ABD-İsrail ilişkilerinde yaşanan soğuma geçici bir sorun mu yoksa bazılarının iddia ettiği gibi bir "tektonik kayma" ve "paradigma değişimi" mi? Son dönemde ABD'de İsrail konusundaki tabunun yıkıldığı söylenebilir. Obama Yönetimi Müslüman dünya ile barışmayı dış politika öncelikleri arasında görüyor. Bunun için de kayıtsız şartsız İsrail'i destekler görünmekten kaçınmak ve barış sürecinde anlamlı bir ilerleme kaydetmek istiyor. Bu konudaki niyetini göreve gelir gelmez konuyla ilgili özel temsilci atayarak gösterdi. Ama geçtiğimiz 15 aylık dönemde Obama bölgeye birçok temsilcisini göndermesine rağmen İsrail'e önemli bir ödün verdirtmekte başarılı olamadı. Tarihin muhtemelen en sağcı İsrail hükümeti, Filistinlilerin bölünmüşlüğü, yaklaşan ABD Kongre seçimleri gibi faktörler barış konusunda çok umutlu olmayı hala zorlaştırıyor. Ancak İran'a karşı Arap ve Müslüman kamuoyunu daha fazla yanına çekmek için barış sürecinde ilerleme kaydetme ihtiyacı, Obama'nın barışın gerekli ve mümkün olduğuna dair inancı, İsrail ile ilgili algıda yaşanan olumsuz değişim ise ABD'nin konuyu kovalamaya devam edebileceğini gösteriyor. Ayrıca Joe Biden ziyareti sırasında ve sonrasında yaşananlar, Obama'nın Beyaz Saray'daki görüşmede Netanyahu'ya karşı koyduğu kesin tavır, Arap ve Müslüman dünyada yaratılan beklentiler de bu listeye eklenebilir. Bunların yanında ABD'deki şahinlerin büyük saygı duyduğu kahramanlardan olan Merkez Kuvvetler Komutanı David Petreaus'un da Arap-İsrail çatışmasının Afganistan'dan Irak'a Amerikan operasyonlarının başarısına ve askerlerinin güvenliğine olumsuz etki ettiğini belirtmesi de çok önemlidir. İran'ın bölgede artan etkisi ve nükleer güç sahibi olma isteği ile Arap-İsrail sorunu arasında varlığı inkar edilemeyecek bir ilişki vardır. İran, başka şeylerin yanında, İsrail'e karşı direnen grupların destekçisi konumu elde ederek "Arap sokağında" önemli bir destek kazanmıştır. İran'ın yükselmesinden endişelenen ve çok büyük bölümü ciddi meşruiyet problemleri olan Arap devletleri bu durumu göz ardı edemez ve artık bir şey almadan İsrail'e ödün veremezler. Obama Yönetimi de barış sürecine işlerlik kazandırmak için İsrail'in ilk adımı atması ya da buna zorlanması gerektiğinin farkında gibidir.

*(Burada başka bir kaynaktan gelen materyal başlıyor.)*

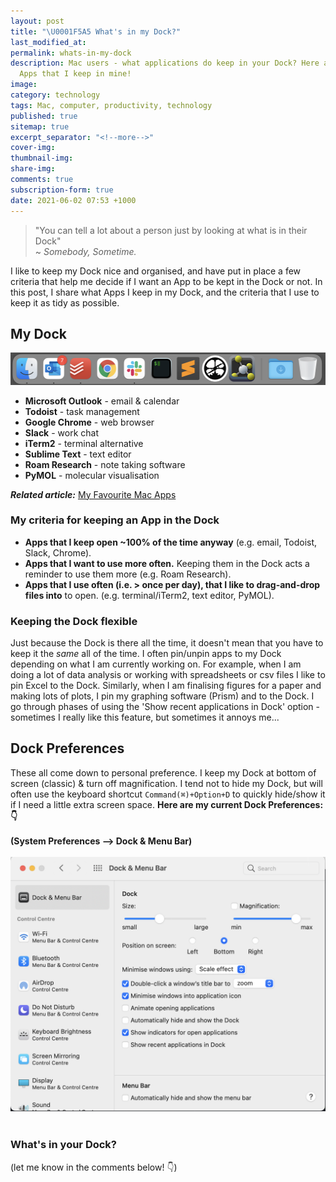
 ```yaml
---
layout: post
title: "\U0001F5A5 What's in my Dock?"
last_modified_at: 
permalink: whats-in-my-dock
description: Mac users - what applications do keep in your Dock? Here are the 8 essential
  Apps that I keep in mine!
image: 
category: technology
tags: Mac, computer, productivity, technology
published: true
sitemap: true
excerpt_separator: "<!--more-->"
cover-img: 
thumbnail-img: 
share-img: 
comments: true
subscription-form: true
date: 2021-06-02 07:53 +1000
---
```

> "You can tell a lot about a person just by looking at what is in their Dock"   
  > ~ _Somebody, Sometime._
<!--more-->

I like to keep my Dock nice and organised, and have put in place a few criteria that help me decide if I want an App to be kept in the Dock or not. In this post, I share what Apps I keep in my Dock, and the criteria that I use to keep it as tidy as possible. 

## My Dock

![image](/assets/img/posts/my-dock/My-Mac-Dock.png)

- **Microsoft Outlook** - email & calendar
- **Todoist** - task management
- **Google Chrome** - web browser
- **Slack** - work chat
- **iTerm2** - terminal alternative
- **Sublime Text** - text editor
- **Roam Research** - note taking software
- **PyMOL** - molecular visualisation
  
_**Related article:**_ [My Favourite Mac Apps](best-mac-apps)

### My criteria for keeping an App in the Dock 
- **Apps that I keep open ~100% of the time anyway** (e.g. email, Todoist, Slack, Chrome). 
- **Apps that I want to use more often.** Keeping them in the Dock acts a reminder to use them more (e.g. Roam Research). 
- **Apps that I use often (i.e. > once per day), that I like to drag-and-drop files into** to open. (e.g. terminal/iTerm2, text editor, PyMOL). 

### Keeping the Dock flexible
Just because the Dock is there all the time, it doesn't mean that you have to keep it the _same_ all of the time. I often pin/unpin apps to my Dock depending on what I am currently working on. For example, when I am doing a lot of data analysis or working with spreadsheets or csv files I like to pin Excel to the Dock. Similarly, when I am finalising figures for a paper and making lots of plots, I pin my graphing software (Prism) and to the Dock. I go through phases of using the 'Show recent applications in Dock' option - sometimes I really like this feature, but sometimes it annoys me... 

## Dock Preferences   
These all come down to personal preference. I keep my Dock at bottom of screen (classic) & turn off magnification. I tend not to hide my Dock, but will often use the keyboard shortcut `Command(⌘)+Option+D` to quickly hide/show it if I need a little extra screen space. **Here are my current Dock Preferences:👇**  
&nbsp;  
**(System Preferences --> Dock & Menu Bar)**  
&nbsp;  
![image](/assets/img/posts/my-dock/My-Mac-Dock-Settings.png)
&nbsp;   


### What's in your Dock? 
(let me know in the comments below! 👇)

Obama'nın barışın gerekliliği konusunda temel analizi yaptığı ve barışı istediğini biliyoruz ama barış sürecini hiçbir yere varmayan bir süreç olmaktan çıkarıp gerçek bir barışa doğru tarafları itme konusunda cesareti ve becerisinin ne kadar hala olduğu bilinmiyor. Ama Obama'nın içeride sağlık reformu konusunda sağladığı başarının da verdiği kendine güvenle bu konuya asılmaya başlaması mümkün görünüyor. Obama İsrail Hükümeti'nin Joe Biden ziyareti sırasındaki tavrı ya da hatasını barış sürecini tekrar canlandırmak ve İsrail'e ders vermek için bir fırsat olarak görüyor gibidir. İsrail ve destekçiler ise son yerleşim bölgeleri kriz ile ilgili olarak aşağıdaki şekilde karşılık veriyor: "Bu bölgeler nihai anlaşmada zaten bize kalacak, o yüzden şimdi buralarda yeni yerleşim bölgeleri kurmamız çok garip değil. 1967'den beri bütün İsrail hükümetleri Doğu Kudüs'te yerleşimlere izin verdi. Bize baskı yaparak Filistinlilerin taleplerini ve beklentilerinin artmasına neden oluyorsun."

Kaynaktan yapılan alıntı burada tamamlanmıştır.